═══ INFORMATION PROVIDED ═══

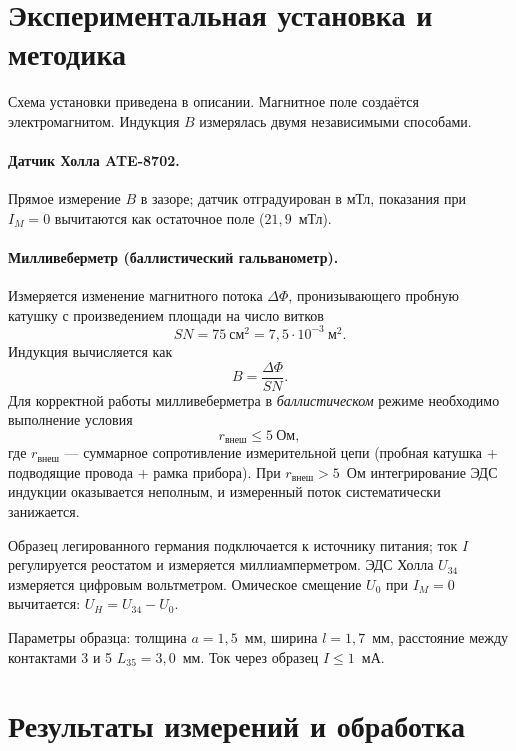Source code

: \documentclass[a4paper,12pt]{article}
\begin{document}
\section{Экспериментальная установка и методика}
Схема установки приведена в описании. Магнитное поле создаётся электромагнитом. Индукция \(B\) измерялась двумя независимыми способами.

\paragraph{Датчик Холла ATE-8702.} Прямое измерение \(B\) в зазоре; датчик отградуирован в мТл, показания при \(I_M = 0\) вычитаются как остаточное поле (\(21{,}9\)~мТл).

\paragraph{Милливеберметр (баллистический гальванометр).} Измеряется изменение магнитного потока \(\Delta\Phi\), пронизывающего пробную катушку с произведением площади на число витков
\[
    SN = 75~\text{см}^2 = 7{,}5\cdot10^{-3}~\text{м}^2.
\]
Индукция вычисляется как
\begin{equation}
    B = \frac{\Delta\Phi}{SN}.
    \label{eq:web}
\end{equation}
Для корректной работы милливеберметра в \emph{баллистическом} режиме необходимо выполнение условия
\begin{equation}
    r_{\text{внеш}} \le 5~\text{Ом},
    \label{eq:r}
\end{equation}
где \(r_{\text{внеш}}\) --- суммарное сопротивление измерительной цепи (пробная катушка + подводящие провода + рамка прибора). При \(r_{\text{внеш}} > 5\)~Ом интегрирование ЭДС индукции оказывается неполным, и измеренный поток систематически занижается.

Образец легированного германия подключается к источнику питания; ток \(I\) регулируется реостатом и измеряется миллиамперметром. ЭДС Холла \(U_{34}\) измеряется цифровым вольтметром. Омическое смещение \(U_0\) при \(I_M = 0\) вычитается: \(U_H = U_{34} - U_0\).

Параметры образца: толщина \(a = 1{,}5\)~мм, ширина \(l = 1{,}7\)~мм, расстояние между контактами 3 и 5 \(L_{35} = 3{,}0\)~мм. Ток через образец \(I \le 1\)~мА.

\section{Результаты измерений и обработка}
\end{document}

═══

For this exercise, transcribe the data exactly but without its pictures.

# EXPECTED OUTPUT
Source code

: \documentclass[a4paper,12pt]{article}
\begin{document}
\section{Экспериментальная установка и методика}
Схема установки приведена в описании. Магнитное поле создаётся электромагнитом. Индукция \(B\) измерялась двумя независимыми способами.

\paragraph{Датчик Холла ATE-8702.} Прямое измерение \(B\) в зазоре; датчик отградуирован в мТл, показания при \(I_M = 0\) вычитаются как остаточное поле (\(21{,}9\)~мТл).

\paragraph{Милливеберметр (баллистический гальванометр).} Измеряется изменение магнитного потока \(\Delta\Phi\), пронизывающего пробную катушку с произведением площади на число витков
\[
    SN = 75~\text{см}^2 = 7{,}5\cdot10^{-3}~\text{м}^2.
\]
Индукция вычисляется как
\begin{equation}
    B = \frac{\Delta\Phi}{SN}.
    \label{eq:web}
\end{equation}
Для корректной работы милливеберметра в \emph{баллистическом} режиме необходимо выполнение условия
\begin{equation}
    r_{\text{внеш}} \le 5~\text{Ом},
    \label{eq:r}
\end{equation}
где \(r_{\text{внеш}}\) --- суммарное сопротивление измерительной цепи (пробная катушка + подводящие провода + рамка прибора). При \(r_{\text{внеш}} > 5\)~Ом интегрирование ЭДС индукции оказывается неполным, и измеренный поток систематически занижается.

Образец легированного германия подключается к источнику питания; ток \(I\) регулируется реостатом и измеряется миллиамперметром. ЭДС Холла \(U_{34}\) измеряется цифровым вольтметром. Омическое смещение \(U_0\) при \(I_M = 0\) вычитается: \(U_H = U_{34} - U_0\).

Параметры образца: толщина \(a = 1{,}5\)~мм, ширина \(l = 1{,}7\)~мм, расстояние между контактами 3 и 5 \(L_{35} = 3{,}0\)~мм. Ток через образец \(I \le 1\)~мА.

\section{Результаты измерений и обработка}
\end{document}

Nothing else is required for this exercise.